Every record below is to be restated word for word, and no picture is to be copied.

Dataset excerpts:
┌────────

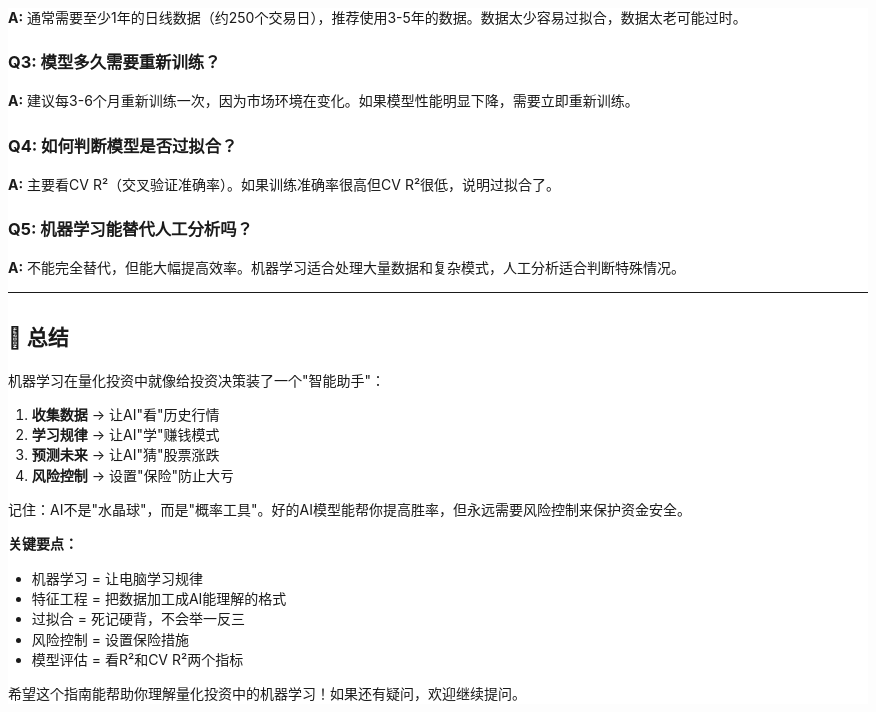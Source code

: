 **A:** 通常需要至少1年的日线数据（约250个交易日），推荐使用3-5年的数据。数据太少容易过拟合，数据太老可能过时。

### Q3: 模型多久需要重新训练？

**A:** 建议每3-6个月重新训练一次，因为市场环境在变化。如果模型性能明显下降，需要立即重新训练。

### Q4: 如何判断模型是否过拟合？

**A:** 主要看CV R²（交叉验证准确率）。如果训练准确率很高但CV R²很低，说明过拟合了。

### Q5: 机器学习能替代人工分析吗？

**A:** 不能完全替代，但能大幅提高效率。机器学习适合处理大量数据和复杂模式，人工分析适合判断特殊情况。

---

## 🎉 总结

机器学习在量化投资中就像给投资决策装了一个"智能助手"：

1. **收集数据** → 让AI"看"历史行情
2. **学习规律** → 让AI"学"赚钱模式  
3. **预测未来** → 让AI"猜"股票涨跌
4. **风险控制** → 设置"保险"防止大亏

记住：AI不是"水晶球"，而是"概率工具"。好的AI模型能帮你提高胜率，但永远需要风险控制来保护资金安全。

**关键要点：**
- 机器学习 = 让电脑学习规律
- 特征工程 = 把数据加工成AI能理解的格式
- 过拟合 = 死记硬背，不会举一反三
- 风险控制 = 设置保险措施
- 模型评估 = 看R²和CV R²两个指标

希望这个指南能帮助你理解量化投资中的机器学习！如果还有疑问，欢迎继续提问。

└────────

Result for this exercise:
Source code

: **A:** 通常需要至少1年的日线数据（约250个交易日），推荐使用3-5年的数据。数据太少容易过拟合，数据太老可能过时。

### Q3: 模型多久需要重新训练？

**A:** 建议每3-6个月重新训练一次，因为市场环境在变化。如果模型性能明显下降，需要立即重新训练。

### Q4: 如何判断模型是否过拟合？

**A:** 主要看CV R²（交叉验证准确率）。如果训练准确率很高但CV R²很低，说明过拟合了。

### Q5: 机器学习能替代人工分析吗？

**A:** 不能完全替代，但能大幅提高效率。机器学习适合处理大量数据和复杂模式，人工分析适合判断特殊情况。

---

## 🎉 总结

机器学习在量化投资中就像给投资决策装了一个"智能助手"：

1. **收集数据** → 让AI"看"历史行情
2. **学习规律** → 让AI"学"赚钱模式  
3. **预测未来** → 让AI"猜"股票涨跌
4. **风险控制** → 设置"保险"防止大亏

记住：AI不是"水晶球"，而是"概率工具"。好的AI模型能帮你提高胜率，但永远需要风险控制来保护资金安全。

**关键要点：**
- 机器学习 = 让电脑学习规律
- 特征工程 = 把数据加工成AI能理解的格式
- 过拟合 = 死记硬背，不会举一反三
- 风险控制 = 设置保险措施
- 模型评估 = 看R²和CV R²两个指标

希望这个指南能帮助你理解量化投资中的机器学习！如果还有疑问，欢迎继续提问。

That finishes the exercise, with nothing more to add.